Brands who don’t find success in content marketing have at least one thing in common: They either expect results too quickly or they have goals misaligned with their overall strategy. To avoid these results, align your content marketing to your brand’s goals.

Hang around me long enough and you’ll hear me rant about jogging.

I hate it…

  • For myself, as I much prefer the quick pain of sprints
  • For those who aren’t yet ready/conditioned to run but who take it up as the de facto means of getting into shape

You see, running, per se, isn’t the problem. The problem is in the way we too often use running: You shouldn’t run to get in shape; you get into shape to earn the right to run. The average person commits 1,500 foot strikes in the course of running a mile, which is far too risky for untrained, often de-conditioned bodies.

It would be much better for these newbies to start off slow, lose weight through diet and moderate exercise, THEN — if all checks out with their doctor or a certified strength coach—they can work up to jogging.

If you’re wondering “What the hell does this have to do with content marketing?” the answer is everything. Too often I see marketers unwilling to say “You’re not ready for jogging” to brands as they begin the long and arduous content marketing journey.

Tough conversations will ensue, but we’ll all be better for having them. Also, if we aren’t willing to have these conversations, ugly things will (continue to) happen.

  • We must be willing to be honest with brands, sharing with them that doing too soon what you don’t yet do well is a recipe for disaster.
  • We must accept the fact that while we know one size does not fit all, many brands take what they read at face value, thinking they can simply dive in and find success.

I’ve beat the first drum numerous times in the past, so I’m not going back down that road. (If you care to read more on the topic, this is one of my favorite posts: How The Production Mindset Threatens To Ruin Content Marketing )

But the second point is one I’d like to explore a bit.

What content marketing alignment looks like: beyond links, engagement and conversions

I wrote a post for Moz [3 Tactics That’ll Make Writing Tighter as Easy as 1–2–3] that shared with the community three ideas for writing shorter, punchier content and the rationale for doing so. The post is based on my years of experience as an editor and writer, where I’ve seen what most commonly derails what would otherwise be good content: verbosity.

I’m well aware of the studies showing that long-form content is better for links and long-term traffic.

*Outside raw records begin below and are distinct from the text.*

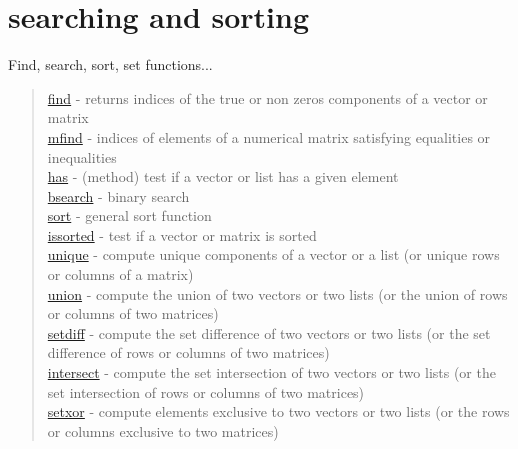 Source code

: \chapter*{searching and sorting}
\hypertarget{searchandsort}{}
Find, search, sort, set functions...

\begin{quote}
\noindent
\hyperlink{find}{find} - returns indices of the true or non zeros
components of a vector or matrix \\
\hyperlink{mfind}{mfind} - indices of elements of a numerical matrix satisfying equalities or inequalities\\
\hyperlink{has}{has} - (method) test if a vector or list has a given element\\
\hyperlink{bsearch}{bsearch} - binary search \\
\hyperlink{sort}{sort} - general sort function \\
\hyperlink{issorted}{issorted} - test if a vector or matrix is sorted \\
\hyperlink{unique}{unique} - compute unique components of a vector or a list (or unique rows or columns of a matrix) \\
\hyperlink{union}{union} - compute the union of two vectors or two lists (or the union of rows or columns of two matrices) \\
\hyperlink{setdiff}{setdiff} - compute the set difference of two vectors or two lists (or the set difference of rows or columns of two matrices) \\
\hyperlink{intersect}{intersect} - compute the set intersection of two vectors or two lists  (or the set intersection of rows or columns of two matrices)\\
\hyperlink{setxor}{setxor} - compute elements exclusive to two vectors or two lists (or the rows or columns exclusive to two matrices)\\
\end{quote}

But I’m even more aware of three all-important facts:

  1. Very few brands can/will/do execute long-form content well.
  2. There is LOTS more poorly performing long-form content.
  3. People are better served with content that helps them reach their goals, and that often means fewer, NOT MORE, words.

If your brand has the team/talent in place to write longer pieces of content, by all means do so. But if you don’t have such a team, writing long-form pieces of content isn’t going to help you. In fact, it might even hurt you. Too often I see brands that create e-books, 1,500-word blogs and expensive infographics that lack the quality to warrant links and significant engagement. But during the evaluation of the performance of the content never is quality a part of the discussion.

It’s simply, “This didn’t work. Content marketing sucks.”

I’d like to see more of strategists and marketers move away from being so prescriptive and open the door toward being more descriptive.

Let’s focus on value, not benefits.

What’s good isn’t necessarily good for you.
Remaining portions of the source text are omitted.